Governo federal declarou emergência em reserva indígena diante do aumento dos casos de malária e de desnutrição; avanço da mineração irregular ameaça saúde das comunidades

24 jan 2023 - 05h10
(atualizado às 08h05)
Ministra Sonia Guajajara
Ministra Sonia Guajajara
Foto: Reprodução Facebook

Caberá à Polícia Federal e ao Ibama, com o auxílio do Ministério da Defesa retirar os garimpeiros do Território Indígena Yanomami, na Amazônia, disse ao Estadão nesta segunda-feira, 23, a ministra dos Povos Indígenas, Sonia Guajajara.
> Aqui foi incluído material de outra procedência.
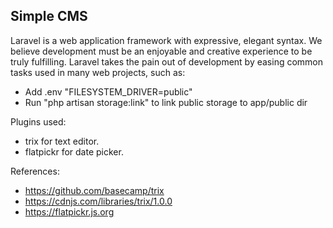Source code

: 
## Simple CMS

Laravel is a web application framework with expressive, elegant syntax. We believe development must be an enjoyable and creative experience to be truly fulfilling. Laravel takes the pain out of development by easing common tasks used in many web projects, such as:

- Add .env "FILESYSTEM_DRIVER=public"
- Run "php artisan storage:link" to link public storage to app/public dir



Plugins used:
- trix for text editor.
- flatpickr for date picker.

References:
- https://github.com/basecamp/trix
- https://cdnjs.com/libraries/trix/1.0.0
- https://flatpickr.js.org
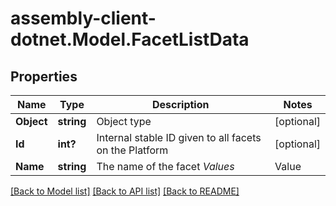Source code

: # assembly-client-dotnet.Model.FacetListData
## Properties

Name | Type | Description | Notes
------------ | ------------- | ------------- | -------------
**Object** | **string** | Object type | [optional] 
**Id** | **int?** | Internal stable ID given to all facets on the Platform | [optional] 
**Name** | **string** | The name of the facet *Values*  |Value|Description| |- --|- --| |&#x60;achieved&#x60;|Result has been achieved| |&#x60;target&#x60;|Result has been set as a target to achieve| |&#x60;prediction&#x60;|Result is a prediction| |&#x60;baseline&#x60;|Result is a baseline comparison value|  | [optional] 

[[Back to Model list]](../README.md#documentation-for-models) [[Back to API list]](../README.md#documentation-for-api-endpoints) [[Back to README]](../README.md)

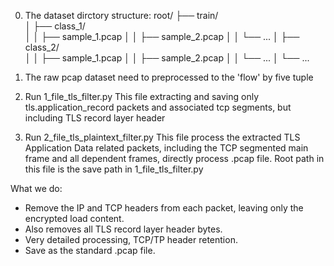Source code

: 0. The dataset dirctory structure:
root/
├── train/               
│   ├── class_1/         
│   │   ├── sample_1.pcap
│   │   ├── sample_2.pcap
│   │   └── ...
│   ├── class_2/         
│   │   ├── sample_1.pcap
│   │   ├── sample_2.pcap
│   │   └── ...
│   └── ...

1. The raw pcap dataset need to preprocessed to the 'flow' by five tuple
2. Run 1_file_tls_filter.py
This file extracting and saving only tls.application_record packets and associated tcp segments, but including TLS record layer header
3. Run 2_file_tls_plaintext_filter.py
This file process the extracted TLS Application Data related packets, including the TCP segmented main frame and all dependent frames, directly process .pcap file. 
Root path in this file is the save path in 1_file_tls_filter.py

What we do:
- Remove the IP and TCP headers from each packet, leaving only the encrypted load content. 
- Also removes all TLS record layer header bytes.
- Very detailed processing, TCP/TP header retention.
- Save as the standard .pcap file.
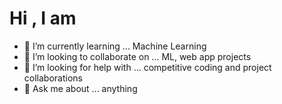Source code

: # Hi , I am 
- 🌱 I’m currently learning ...   Machine Learning
- 👯 I’m looking to collaborate on ... ML, web app projects
- 🤔 I’m looking for help with ... competitive coding and project collaborations 
- 💬 Ask me about ... anything
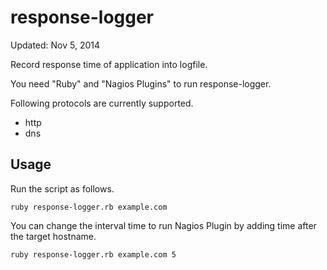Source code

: response-logger
===============
Updated: Nov 5, 2014

Record response time of application into logfile.

You need "Ruby" and "Nagios Plugins" to run response-logger.

Following protocols are currently supported.  
* http  
* dns

Usage
---------------------------------
Run the script as follows.

`ruby response-logger.rb example.com`

You can change the interval time to run Nagios Plugin by adding time after the target hostname.

`ruby response-logger.rb example.com 5`
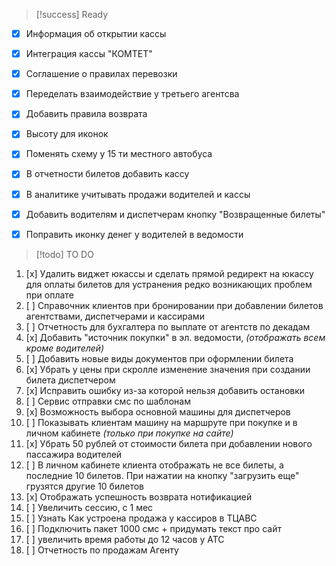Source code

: > [!success] Ready

- [x] Информация об открытии кассы
- [x] Интеграция кассы "КОМТЕТ"
- [x] Соглашение о правилах перевозки
- [x] Переделать взаимодействие у третьего агентсва
- [x] Добавить правила возврата
- [x] Высоту для иконок
- [x] Поменять схему у 15 ти местного автобуса
- [x] В отчетности билетов добавить кассу
- [x] В аналитике учитывать продажи водителей и кассы
- [x] Добавить водителям и диспетчерам кнопку "Возвращенные билеты"
- [x] Поправить иконку денег у водителей в ведомости


> [!todo] TO DO

1. [x] Удалить виджет юкассы и сделать прямой редирект на юкассу для оплаты билетов для устранения редко возникающих проблем при оплате
2. [ ] Справочник клиентов при бронировании при добавлении билетов агентствами, диспетчерами и кассирами
3. [ ] Отчетность для бухгалтера по выплате от агентств по декадам
4. [x] Добавить "источник покупки" в эл. ведомости, *(отображать всем кроме водителей)*
5. [ ] Добавить новые виды документов при оформлении билета
6. [x] Убрать у цены при скролле изменение значения при создании билета диспетчером
7. [x] Исправить ошибку из-за которой нельзя добавить остановки
8. [ ] Сервис отправки смс по шаблонам
9. [x] Возможность выбора основной машины для диспетчеров
10. [ ] Показывать клиентам машину на маршруте при покупке и в личном кабинете *(только при покупке на сайте)*
11. [x] Убрать 50 рублей от стоимости билета при добавлении нового пассажира водителей
12. [ ] В личном кабинете клиента отображать не все билеты, а последние 10 билетов. При нажатии на кнопку "загрузить еще" грузятся другие 10 билетов
13. [x] Отображать успешность возврата нотификацией
14. [ ] Увеличить сессию, с 1 мес
15. [ ] Узнать Как устроена продажа у кассиров в ТЦАВС
16. [ ] Подключить пакет 1000 смс + придумать текст про сайт
17. [ ] увеличить время работы до 12 часов у АТС
18. [ ] Отчетность по продажам Агенту
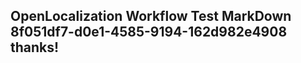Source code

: <properties
ms.topic="hero-topic1"
ms.test1="hero-topic"
ms.test2="test"/>

## OpenLocalization Workflow Test MarkDown 8f051df7-d0e1-4585-9194-162d982e4908 thanks!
Desde sexta-feira, dia 20, foi declarada emergência em saúde pública no local, que tem sofrido com casos de insegurança alimentar, desnutrição infantil e falta de acesso a serviços de saúde.

No Distrito Sanitário Especial Indígena Yanomami, que tem 30,4 mil habitantes, houve 11.530 casos confirmados de malária em 2022. Segundo Sonia, houve a titular da pasta que coordena as ações emergenciais diz que investiga a informação de que sete crianças morreram na reserva só neste mês.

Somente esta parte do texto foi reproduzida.